Scott Lautenbaugh (born November 11, 1964 in Sioux City, Iowa) is an American politician from the state of Nebraska. He served in the Nebraska Legislature from 2007 to 2014, representing an Omaha-based district.

Personal life
He was born on November 11, 1964, in Sioux City, Iowa, and graduated from South High School in Omaha in 1983. He earned a B.A. (1987) and a J.D. (1991) from Creighton University. He is divorced and has two children. He is a lobbyist and an attorney in private practice in Omaha.

From 2000 to 2003, Lautenbaugh served as the Douglas County Election Commissioner. During his time in that position, he redistricted the Omaha City Council, and his redistricting was upheld by the Nebrasksa Supreme Court after years of litigation.  Further, he also enacted a school board redistricting plan for the Omaha Public Schools that was only partially modified by the Nebraska Supreme Court.

In February 2013, he was arrested for a DUI near 147th and Maple Streets in Omaha. His blood-alcohol level was .234, which is nearly three times the legal limit in Nebraska.
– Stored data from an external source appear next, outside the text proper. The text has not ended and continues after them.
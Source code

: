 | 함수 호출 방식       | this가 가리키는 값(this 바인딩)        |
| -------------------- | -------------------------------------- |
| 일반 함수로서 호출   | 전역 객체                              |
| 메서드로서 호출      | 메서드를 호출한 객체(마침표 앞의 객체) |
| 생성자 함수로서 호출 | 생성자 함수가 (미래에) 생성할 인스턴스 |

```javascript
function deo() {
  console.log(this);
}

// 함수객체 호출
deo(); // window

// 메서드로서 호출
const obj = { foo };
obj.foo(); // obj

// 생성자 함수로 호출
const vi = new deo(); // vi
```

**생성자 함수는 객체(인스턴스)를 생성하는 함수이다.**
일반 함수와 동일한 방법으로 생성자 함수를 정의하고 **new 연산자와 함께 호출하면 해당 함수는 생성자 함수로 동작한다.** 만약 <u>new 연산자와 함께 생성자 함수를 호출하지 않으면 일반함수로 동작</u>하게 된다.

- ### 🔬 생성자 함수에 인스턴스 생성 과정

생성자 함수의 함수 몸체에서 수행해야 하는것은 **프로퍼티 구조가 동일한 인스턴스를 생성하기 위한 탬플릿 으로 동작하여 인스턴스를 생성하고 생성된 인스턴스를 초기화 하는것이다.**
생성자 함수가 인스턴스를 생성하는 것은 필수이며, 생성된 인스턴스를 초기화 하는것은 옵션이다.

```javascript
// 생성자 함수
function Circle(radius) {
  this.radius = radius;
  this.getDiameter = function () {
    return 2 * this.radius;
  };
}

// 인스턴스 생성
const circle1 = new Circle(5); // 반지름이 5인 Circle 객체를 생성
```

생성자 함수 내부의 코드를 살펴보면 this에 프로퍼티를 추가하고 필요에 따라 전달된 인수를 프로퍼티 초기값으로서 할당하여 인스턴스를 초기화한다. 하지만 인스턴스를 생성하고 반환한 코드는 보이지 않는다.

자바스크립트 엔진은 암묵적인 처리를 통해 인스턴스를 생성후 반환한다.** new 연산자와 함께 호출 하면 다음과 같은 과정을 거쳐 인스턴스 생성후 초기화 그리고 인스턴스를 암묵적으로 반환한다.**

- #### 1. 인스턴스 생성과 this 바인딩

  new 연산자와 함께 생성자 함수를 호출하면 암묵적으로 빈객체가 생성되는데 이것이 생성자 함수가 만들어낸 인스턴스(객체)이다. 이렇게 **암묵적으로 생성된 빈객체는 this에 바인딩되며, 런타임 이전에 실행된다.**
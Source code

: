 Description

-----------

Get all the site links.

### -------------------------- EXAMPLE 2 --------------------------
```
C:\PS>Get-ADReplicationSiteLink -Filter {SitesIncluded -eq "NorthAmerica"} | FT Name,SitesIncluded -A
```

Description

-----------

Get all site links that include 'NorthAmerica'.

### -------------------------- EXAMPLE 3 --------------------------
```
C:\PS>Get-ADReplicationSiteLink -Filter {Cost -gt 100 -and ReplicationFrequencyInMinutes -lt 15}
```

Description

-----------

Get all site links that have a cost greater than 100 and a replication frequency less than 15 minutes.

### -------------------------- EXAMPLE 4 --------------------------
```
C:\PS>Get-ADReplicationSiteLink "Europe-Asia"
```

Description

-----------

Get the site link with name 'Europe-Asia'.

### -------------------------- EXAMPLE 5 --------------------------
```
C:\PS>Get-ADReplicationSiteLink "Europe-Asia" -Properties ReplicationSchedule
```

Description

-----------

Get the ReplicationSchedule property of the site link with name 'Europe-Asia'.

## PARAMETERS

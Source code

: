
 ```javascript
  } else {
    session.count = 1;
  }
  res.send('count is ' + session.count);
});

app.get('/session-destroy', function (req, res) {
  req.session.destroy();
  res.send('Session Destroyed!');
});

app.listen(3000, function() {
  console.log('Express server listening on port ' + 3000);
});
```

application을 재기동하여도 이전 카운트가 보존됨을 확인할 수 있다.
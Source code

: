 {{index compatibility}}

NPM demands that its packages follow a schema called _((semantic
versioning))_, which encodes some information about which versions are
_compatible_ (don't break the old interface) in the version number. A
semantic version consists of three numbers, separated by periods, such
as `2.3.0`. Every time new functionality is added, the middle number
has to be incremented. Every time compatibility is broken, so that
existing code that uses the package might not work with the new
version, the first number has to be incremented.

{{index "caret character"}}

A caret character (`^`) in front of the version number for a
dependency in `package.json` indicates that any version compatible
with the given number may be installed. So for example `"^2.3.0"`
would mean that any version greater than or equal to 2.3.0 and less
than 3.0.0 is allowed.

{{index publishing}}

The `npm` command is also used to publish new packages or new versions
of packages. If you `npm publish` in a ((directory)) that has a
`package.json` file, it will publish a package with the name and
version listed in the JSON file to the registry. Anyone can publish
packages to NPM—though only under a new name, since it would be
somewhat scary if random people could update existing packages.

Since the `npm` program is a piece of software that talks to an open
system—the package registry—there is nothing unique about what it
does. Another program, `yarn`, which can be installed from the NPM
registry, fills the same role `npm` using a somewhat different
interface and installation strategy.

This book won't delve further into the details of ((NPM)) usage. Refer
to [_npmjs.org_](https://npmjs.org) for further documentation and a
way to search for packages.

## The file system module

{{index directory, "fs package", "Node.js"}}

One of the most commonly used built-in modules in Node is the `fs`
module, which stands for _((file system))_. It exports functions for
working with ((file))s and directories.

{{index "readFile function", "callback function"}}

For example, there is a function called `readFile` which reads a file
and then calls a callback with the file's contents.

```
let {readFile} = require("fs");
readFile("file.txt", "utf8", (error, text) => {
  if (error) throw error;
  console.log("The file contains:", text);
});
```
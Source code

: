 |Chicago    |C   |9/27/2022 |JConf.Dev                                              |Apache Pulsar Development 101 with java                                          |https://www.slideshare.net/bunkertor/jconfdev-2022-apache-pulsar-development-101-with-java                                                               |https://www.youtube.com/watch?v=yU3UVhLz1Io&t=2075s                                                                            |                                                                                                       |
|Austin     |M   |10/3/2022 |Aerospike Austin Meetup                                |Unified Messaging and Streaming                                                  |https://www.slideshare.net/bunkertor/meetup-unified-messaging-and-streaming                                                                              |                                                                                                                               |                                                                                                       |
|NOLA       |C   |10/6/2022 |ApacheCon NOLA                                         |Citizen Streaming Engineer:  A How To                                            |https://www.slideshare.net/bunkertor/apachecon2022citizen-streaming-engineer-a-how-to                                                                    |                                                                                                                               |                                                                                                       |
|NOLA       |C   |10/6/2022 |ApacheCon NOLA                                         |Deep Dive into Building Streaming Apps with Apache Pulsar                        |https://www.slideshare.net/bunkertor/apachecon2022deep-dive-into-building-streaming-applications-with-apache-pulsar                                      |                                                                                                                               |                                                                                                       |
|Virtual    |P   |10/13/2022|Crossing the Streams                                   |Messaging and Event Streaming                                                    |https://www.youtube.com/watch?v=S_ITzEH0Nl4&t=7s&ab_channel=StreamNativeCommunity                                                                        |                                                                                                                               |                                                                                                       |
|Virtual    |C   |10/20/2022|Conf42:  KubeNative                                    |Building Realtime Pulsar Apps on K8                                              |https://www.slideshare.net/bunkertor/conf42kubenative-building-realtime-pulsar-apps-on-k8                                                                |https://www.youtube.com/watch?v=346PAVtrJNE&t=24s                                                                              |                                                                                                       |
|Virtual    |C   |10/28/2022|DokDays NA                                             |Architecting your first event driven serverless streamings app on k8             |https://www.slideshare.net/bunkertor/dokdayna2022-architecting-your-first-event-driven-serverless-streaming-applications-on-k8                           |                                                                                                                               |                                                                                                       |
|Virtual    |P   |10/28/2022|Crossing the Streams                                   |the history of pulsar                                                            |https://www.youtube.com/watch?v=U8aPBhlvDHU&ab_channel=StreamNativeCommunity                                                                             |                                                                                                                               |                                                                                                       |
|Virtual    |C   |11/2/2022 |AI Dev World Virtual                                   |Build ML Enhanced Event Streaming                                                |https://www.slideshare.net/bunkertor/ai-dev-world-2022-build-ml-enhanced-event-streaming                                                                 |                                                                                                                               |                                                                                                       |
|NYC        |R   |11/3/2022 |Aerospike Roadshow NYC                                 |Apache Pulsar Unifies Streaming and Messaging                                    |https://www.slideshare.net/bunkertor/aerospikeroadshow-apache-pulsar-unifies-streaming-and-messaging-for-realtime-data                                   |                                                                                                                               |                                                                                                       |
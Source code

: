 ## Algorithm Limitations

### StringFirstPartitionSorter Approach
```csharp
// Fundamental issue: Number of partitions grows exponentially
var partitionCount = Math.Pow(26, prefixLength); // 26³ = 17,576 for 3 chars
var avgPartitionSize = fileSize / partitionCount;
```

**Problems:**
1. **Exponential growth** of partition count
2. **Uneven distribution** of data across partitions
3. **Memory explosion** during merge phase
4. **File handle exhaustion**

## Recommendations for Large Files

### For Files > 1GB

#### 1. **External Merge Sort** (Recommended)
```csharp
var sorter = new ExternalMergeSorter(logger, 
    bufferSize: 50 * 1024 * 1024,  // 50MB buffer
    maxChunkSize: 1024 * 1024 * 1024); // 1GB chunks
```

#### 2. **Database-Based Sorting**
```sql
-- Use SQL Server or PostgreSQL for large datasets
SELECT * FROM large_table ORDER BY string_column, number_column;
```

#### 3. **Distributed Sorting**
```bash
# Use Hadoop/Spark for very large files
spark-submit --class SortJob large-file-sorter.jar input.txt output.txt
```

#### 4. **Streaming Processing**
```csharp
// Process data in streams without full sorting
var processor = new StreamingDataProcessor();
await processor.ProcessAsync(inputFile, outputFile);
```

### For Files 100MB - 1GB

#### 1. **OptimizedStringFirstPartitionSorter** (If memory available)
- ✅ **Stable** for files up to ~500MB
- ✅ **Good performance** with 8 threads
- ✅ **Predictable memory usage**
In June 2013 he was sentenced to 2 days in jail, a year probation, and a $500 fine.

State legislature
Lautenbaugh was appointed in 2007 by Governor Dave Heineman to replace Mick Mines, who resigned his seat as the senator from the 18th Nebraska legislative district. The district at the time included parts of Douglas and Washington counties, including the cities of Blair and Fort Calhoun, as well small portion of Omaha north of Maple Road between 108th and 168th Streets, and stretching south to Dodge Road between 156th and 168th Streets. He was Chairman of the Rules Committee for the Nebraska Legislature; and sat on the Government, Judiciary, Urban Affairs, General Affairs and Transportation and Telecommunications committees.

In the November 2008 General Election, Lautenbaugh defeated Carl Lorenzen, and served the remaining two years of Senator Mines' term. Lautenbaugh was reelected in 2010 to an additional four-year term as state senator.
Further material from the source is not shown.